Goran Meštrović

Personal information
- Date of birth: 13 June 1966 (age 58)
- Place of birth: SFR Yugoslavia
- Position(s): Midfielder

Senior career*
- Years: Team / Apps / (Gls)
- 1990: Toronto Croatia
- 1992–1996: Cibalia / 133 / (19)
- 1996–1997: Osijek / 21 / (1)
- 1998–2002: Cibalia / 67 / (13)

Managerial career
- 2006: Cibalia
- 2015–2017: Vukovar '91

= Goran Meštrović =

Croatian footballer

Goran Meštrović (born June 13, 1966) is a Croatian retired footballer who played as a midfielder and also served as a football manager.

== Playing career ==
Meštrović played in the National Soccer League in 1990 with Toronto Croatia.

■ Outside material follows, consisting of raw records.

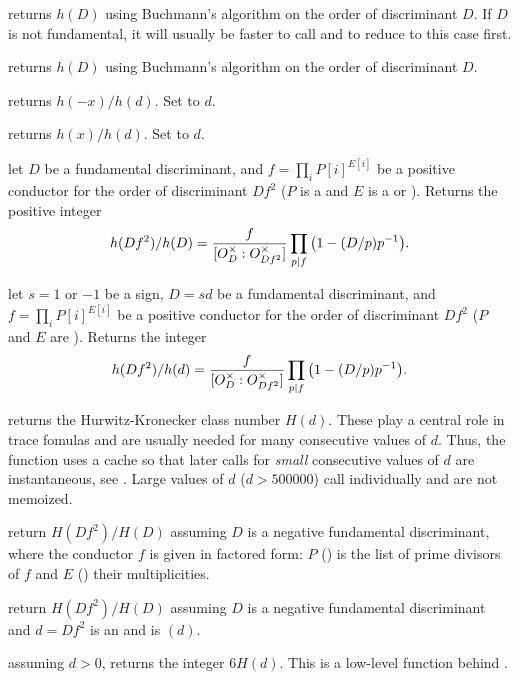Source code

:  returns $h(D)$ using Buchmann's algorithm
on the order of discriminant $D$. If $D$ is not fundamental, it will
usually be faster to call  and
 to reduce to this case first.

 returns $h(D)$ using Buchmann's algorithm
on the order of discriminant $D$.

 returns $h(-x)/h(d)$.
Set  to $d$.

 returns $h(x)/h(d)$.
Set  to $d$.

let $D$ be a fundamental discriminant, and $f = \prod_i P[i]^{E[i]}$ be a
positive conductor for the order of discriminant $Df^2$ ($P$ is a 
and $E$ is a  or ). Returns the positive integer
$$ h(Df^2) / h(D) = {f \over [O_D^\times : O_{Df^2}^\times]}
   \prod_{p | f} \big(1 - (D/p)p^{-1}\big).$$

let $s = 1$ or $-1$ be a sign, $D = sd$ be a fundamental discriminant,
and $f = \prod_i P[i]^{E[i]}$ be a positive conductor for the order of
discriminant $Df^2$ ($P$ and $E$ are ). Returns the integer
$$ h(Df^2)/h(d) = {f \over [O_D^\times : O_{Df^2}^\times]}
  \prod_{p | f} \big(1 - (D/p)p^{-1}\big).$$

 returns the Hurwitz-Kronecker class number $H(d)$.
These play a central role in trace fomulas and are usually needed for many
consecutive values of $d$. Thus, the function uses a cache so that later
calls for \emph{small} consecutive values of $d$ are instantaneous, see
. Large values of $d$ ($d > 500000$) call 
individually and are not memoized.

 return $H(Df^2)/H(D)$ assuming
$D$ is a negative fundamental discriminant, where the conductor $f$ is given in
factored form: $P$ () is the list of prime divisors of $f$ and $E$
() their multiplicities.

 return $H(Df^2)/H(D)$ assuming
$D$ is a negative fundamental discriminant and $d = Df^2$ is an 
and  is $(d)$.

 assuming $d > 0$, returns the integer $6 H(d)$.
This is a low-level function behind .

In 1992, he played in the Croatian First Football League with HNK Cibalia. In 1996, he played with NK Osijek, and returned to Cibalia the following season. He featured in the 1999 Croatian Football Cup final against NK Osijek. On June 17, 2001, he announced his retirement from professional football.

== Managerial career ==
Meštrović served as an assistant coach under Davor Mladina for former club HNK Cibalia in 2005. He served as a head coach for Cibalia for one match in 2006. In 2015, he was named the head coach for HNK Vukovar '91 in the Croatian Third Football League. On November 17, 2017, he was named the head coach for Cibalia's football academy.